ST JOHN’S, Antigua, Jun 24 2015 – The Antigua and Barbuda government has denied that it ordered the police to search the home of the former Speaker of the Parliament D. Gisele Isaac that the main opposition United Progressive Party (UPP) said was designed “to send a signal that people must be frighten of the Antigua Labour Party (ALP)”.

Police Monday searched the homes of Isaac, who is also the UPP chairman and popular radio announcer Algernon ’Serpent” Watts as they continue a probe into the Board of Education (BOE) initiated by Education Minister Michael Browne in August last year.

UPP leader Harold Lovell described the police action “as an act which will go down in the history of Antigua and Barbuda as one of those dark days when the repressive forces of the state are being used by the Gaston Browne administration to try to drive fear into the hearts of Antiguans and Barbudians”.

But Government’s Chief of Staff, Lionel “Max” Hurst dismissed the allegation insisting that the police were merely carrying out their investigations with no prompting from the government.

“They know very well that the Antigua and Barbuda Labour Party has nothing to do with these arrests or as they (are) calling them detention and whatever has resulted is a consequence of actions taken by the police in examining evidence which the police have uncovered on its own”.

Hurst said the probe relates to Isaac’s tenure as the executive secretary of the Board of Education (BoE) from 2001-2014, and that the government has no idea why Watts, who was a debt collector, was held by the police for 26 hours without being charged.

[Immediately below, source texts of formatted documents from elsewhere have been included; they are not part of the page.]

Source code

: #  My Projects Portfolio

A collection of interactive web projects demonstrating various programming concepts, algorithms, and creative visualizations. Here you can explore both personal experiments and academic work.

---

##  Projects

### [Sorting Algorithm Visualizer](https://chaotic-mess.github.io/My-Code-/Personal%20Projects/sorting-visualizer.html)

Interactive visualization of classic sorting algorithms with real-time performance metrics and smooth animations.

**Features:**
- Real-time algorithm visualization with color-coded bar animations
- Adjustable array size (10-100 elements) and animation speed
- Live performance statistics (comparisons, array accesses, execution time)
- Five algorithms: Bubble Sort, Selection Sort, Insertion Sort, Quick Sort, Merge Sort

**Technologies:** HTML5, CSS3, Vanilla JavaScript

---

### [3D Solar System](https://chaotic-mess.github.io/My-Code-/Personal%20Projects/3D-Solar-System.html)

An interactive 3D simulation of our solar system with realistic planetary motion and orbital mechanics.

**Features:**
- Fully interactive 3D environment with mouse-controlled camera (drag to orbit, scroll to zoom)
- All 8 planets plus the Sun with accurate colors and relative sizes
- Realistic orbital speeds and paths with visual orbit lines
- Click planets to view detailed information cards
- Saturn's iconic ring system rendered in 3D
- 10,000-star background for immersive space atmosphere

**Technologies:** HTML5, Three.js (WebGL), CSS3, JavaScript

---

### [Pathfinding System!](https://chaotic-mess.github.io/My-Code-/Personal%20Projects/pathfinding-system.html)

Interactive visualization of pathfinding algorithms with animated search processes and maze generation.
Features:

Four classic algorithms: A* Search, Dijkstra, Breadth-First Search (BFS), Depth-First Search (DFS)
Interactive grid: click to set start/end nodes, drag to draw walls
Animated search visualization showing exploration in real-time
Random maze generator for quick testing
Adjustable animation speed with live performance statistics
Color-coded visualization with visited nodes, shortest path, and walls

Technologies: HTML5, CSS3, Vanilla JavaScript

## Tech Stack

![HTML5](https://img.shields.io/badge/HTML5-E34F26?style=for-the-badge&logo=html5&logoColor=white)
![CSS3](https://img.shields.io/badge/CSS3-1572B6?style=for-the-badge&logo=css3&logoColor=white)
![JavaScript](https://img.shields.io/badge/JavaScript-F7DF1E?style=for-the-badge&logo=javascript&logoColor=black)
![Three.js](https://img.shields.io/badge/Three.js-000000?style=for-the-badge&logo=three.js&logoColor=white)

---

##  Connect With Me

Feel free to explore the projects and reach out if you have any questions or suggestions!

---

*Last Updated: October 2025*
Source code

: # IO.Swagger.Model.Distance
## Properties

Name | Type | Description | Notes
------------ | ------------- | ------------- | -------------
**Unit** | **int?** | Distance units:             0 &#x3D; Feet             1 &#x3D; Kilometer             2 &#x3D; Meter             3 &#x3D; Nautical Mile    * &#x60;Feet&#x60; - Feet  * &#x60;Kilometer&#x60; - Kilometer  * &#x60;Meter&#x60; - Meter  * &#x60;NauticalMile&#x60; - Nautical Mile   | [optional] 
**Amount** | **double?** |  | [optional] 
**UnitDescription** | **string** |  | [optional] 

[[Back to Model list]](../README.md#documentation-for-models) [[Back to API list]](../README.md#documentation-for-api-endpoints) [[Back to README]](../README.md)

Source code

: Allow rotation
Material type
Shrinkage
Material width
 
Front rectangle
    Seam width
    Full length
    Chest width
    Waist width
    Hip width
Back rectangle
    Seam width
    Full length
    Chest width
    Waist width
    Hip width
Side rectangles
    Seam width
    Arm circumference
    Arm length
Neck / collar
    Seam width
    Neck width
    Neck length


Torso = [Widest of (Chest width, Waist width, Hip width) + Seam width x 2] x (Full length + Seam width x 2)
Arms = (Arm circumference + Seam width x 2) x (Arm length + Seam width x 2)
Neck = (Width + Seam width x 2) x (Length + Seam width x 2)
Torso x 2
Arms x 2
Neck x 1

“It seems to be if there are any complaints at all about the manner in which the police have treated anyone who they have temporarily detained…those complaints can not only come before a judge, but there has been established some sort of civilian police review committee to look into police brutality and the like,” he added.

Meanwhile, government is also distancing itself from the decision to pull the plug on the UPP aligned Crusader radio station that owes the Antigua Public Utilities Authority (APUA) several thousand dollars for electricity services.

“It is inappropriate in any democracy at any time for any government to appear to be silencing the opposition,” said Hurst.

The station was taken off the air on Tuesday as callers accused the government of orchestrating the detention of Watts.